Hi All.....we are very close to signing the deeds/contracts to our new property in Portugal.

When our lawyer confirmed the amount of funds we had to send to cover the purchase price and fees etc, we were surprised to see that the amount being paid to the vendors was about 5000 euros less than what we offered.

We can only assume that the estate agency offered the vendor 5k less than we offered and were going to pocket the difference.

This was before they realised that we had arranged for a local lawyer to manage the sale on our behalf, as they thought that they had convinced us not to use a lawyer, as they 'would manage everything to save us on lawyers fees.'

I now have a dilemma as I feel guilty that the vendor are getting 5k less than we had offered, but am equally delighted that we are potentially saving the 5k.

Anyone else had any similar experiences? And I'm particularly keen to know how the law lies for dealing with such a scenario.....what penalties would the estate agent possibly face if we raised this formally with whatever governing body deals with property sales. Or is it one for the police to deal with?

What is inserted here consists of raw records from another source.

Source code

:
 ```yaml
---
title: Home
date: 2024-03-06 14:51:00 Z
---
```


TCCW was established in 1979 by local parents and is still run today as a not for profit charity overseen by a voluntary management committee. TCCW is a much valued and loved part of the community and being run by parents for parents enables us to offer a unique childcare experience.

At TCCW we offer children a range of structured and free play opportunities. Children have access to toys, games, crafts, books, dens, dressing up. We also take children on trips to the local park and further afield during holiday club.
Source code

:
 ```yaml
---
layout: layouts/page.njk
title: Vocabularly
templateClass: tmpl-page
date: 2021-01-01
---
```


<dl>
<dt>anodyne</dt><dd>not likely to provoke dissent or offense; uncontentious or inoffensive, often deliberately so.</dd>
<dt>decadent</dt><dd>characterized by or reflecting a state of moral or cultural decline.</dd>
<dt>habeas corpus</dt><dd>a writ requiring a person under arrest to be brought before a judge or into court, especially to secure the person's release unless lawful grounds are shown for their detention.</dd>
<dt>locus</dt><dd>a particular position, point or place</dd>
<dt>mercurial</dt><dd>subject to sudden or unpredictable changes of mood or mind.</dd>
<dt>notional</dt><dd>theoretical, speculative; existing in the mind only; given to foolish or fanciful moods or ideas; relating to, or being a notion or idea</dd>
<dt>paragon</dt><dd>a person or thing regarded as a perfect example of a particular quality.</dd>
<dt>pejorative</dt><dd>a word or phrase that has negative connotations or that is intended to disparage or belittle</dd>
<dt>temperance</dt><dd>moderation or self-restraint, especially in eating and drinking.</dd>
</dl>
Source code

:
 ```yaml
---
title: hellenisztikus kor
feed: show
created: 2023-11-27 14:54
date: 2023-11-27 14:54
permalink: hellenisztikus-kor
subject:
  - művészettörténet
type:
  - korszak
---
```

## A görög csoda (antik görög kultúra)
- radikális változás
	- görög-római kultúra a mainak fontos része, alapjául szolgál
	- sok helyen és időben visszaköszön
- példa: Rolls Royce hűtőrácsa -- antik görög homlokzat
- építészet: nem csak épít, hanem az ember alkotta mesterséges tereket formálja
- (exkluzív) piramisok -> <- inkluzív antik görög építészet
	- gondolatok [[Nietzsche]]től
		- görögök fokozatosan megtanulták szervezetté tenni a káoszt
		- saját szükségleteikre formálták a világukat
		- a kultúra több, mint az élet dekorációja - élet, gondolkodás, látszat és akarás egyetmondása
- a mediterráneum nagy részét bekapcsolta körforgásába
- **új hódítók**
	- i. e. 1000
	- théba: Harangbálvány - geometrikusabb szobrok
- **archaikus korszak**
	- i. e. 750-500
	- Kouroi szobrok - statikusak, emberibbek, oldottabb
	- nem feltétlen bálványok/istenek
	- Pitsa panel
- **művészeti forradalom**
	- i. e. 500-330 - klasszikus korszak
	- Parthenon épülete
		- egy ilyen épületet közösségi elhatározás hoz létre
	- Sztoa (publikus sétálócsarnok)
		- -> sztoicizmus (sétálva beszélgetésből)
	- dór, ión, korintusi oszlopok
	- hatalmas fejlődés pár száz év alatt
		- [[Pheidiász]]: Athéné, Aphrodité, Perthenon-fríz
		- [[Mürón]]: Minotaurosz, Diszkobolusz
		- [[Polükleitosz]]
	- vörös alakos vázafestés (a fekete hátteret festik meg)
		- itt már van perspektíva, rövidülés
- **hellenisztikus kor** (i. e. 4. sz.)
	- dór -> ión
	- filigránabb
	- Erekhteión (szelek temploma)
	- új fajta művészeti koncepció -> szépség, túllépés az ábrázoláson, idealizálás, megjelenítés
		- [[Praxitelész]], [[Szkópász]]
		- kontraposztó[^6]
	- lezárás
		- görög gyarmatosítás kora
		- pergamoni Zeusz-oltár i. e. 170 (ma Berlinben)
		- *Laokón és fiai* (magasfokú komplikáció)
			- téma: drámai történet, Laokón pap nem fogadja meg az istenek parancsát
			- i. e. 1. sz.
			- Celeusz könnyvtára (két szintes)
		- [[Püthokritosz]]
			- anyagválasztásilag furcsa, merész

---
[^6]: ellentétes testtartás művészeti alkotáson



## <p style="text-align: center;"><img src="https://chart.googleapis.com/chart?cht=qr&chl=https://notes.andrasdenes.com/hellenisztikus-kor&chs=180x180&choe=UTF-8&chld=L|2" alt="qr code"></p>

Appreciate any views or opinions.

Iain


----------



## MrBife (Jul 26, 2009)

Suggest that for now (until you complete the purchase, assuming you still want the property) you let your lawyer know what is happening and tell him/her that you don't expect to pay a cent more than the value on the purchase contract.

This is normally all done at the notary and I don't actually understand how the real estate agency were planning to explain the difference?

Get the purchase done at the price you now expect and then begin the investigation otherwise you may find the agent blocks the sale to you so that he can do it to someone else including his €5K


----------



## travelling-man (Jun 17, 2011)

Personally I wouldn't sign anything or pay anything until the matter was fully resolved no matter how much I liked the house & surely the agent is committing fraud by doing this?


----------



## travelling-man (Jun 17, 2011)

I'll add that not only would I start looking for another house to buy, I'd also start looking for a different estate agent to do business with as well because this one has definitely proven to be a crook.


----------



## Strontium (Sep 16, 2015)

Not sure what you are doing but the process here is open and transparent, you'll have been given a copy of the promissary - probably in Portuguese and English - to READ which includes the price (trees listed also included) - you may obviously include any clauses you think appropriate like "vendor removes all animal caresses from cellar" - the two parties, buyer and seller sign if they agree to the contract - you lodge the deposit and all will be legally bound to the clauses which includes the stated price. If you are accusing your legal rep of anything etc....................


----------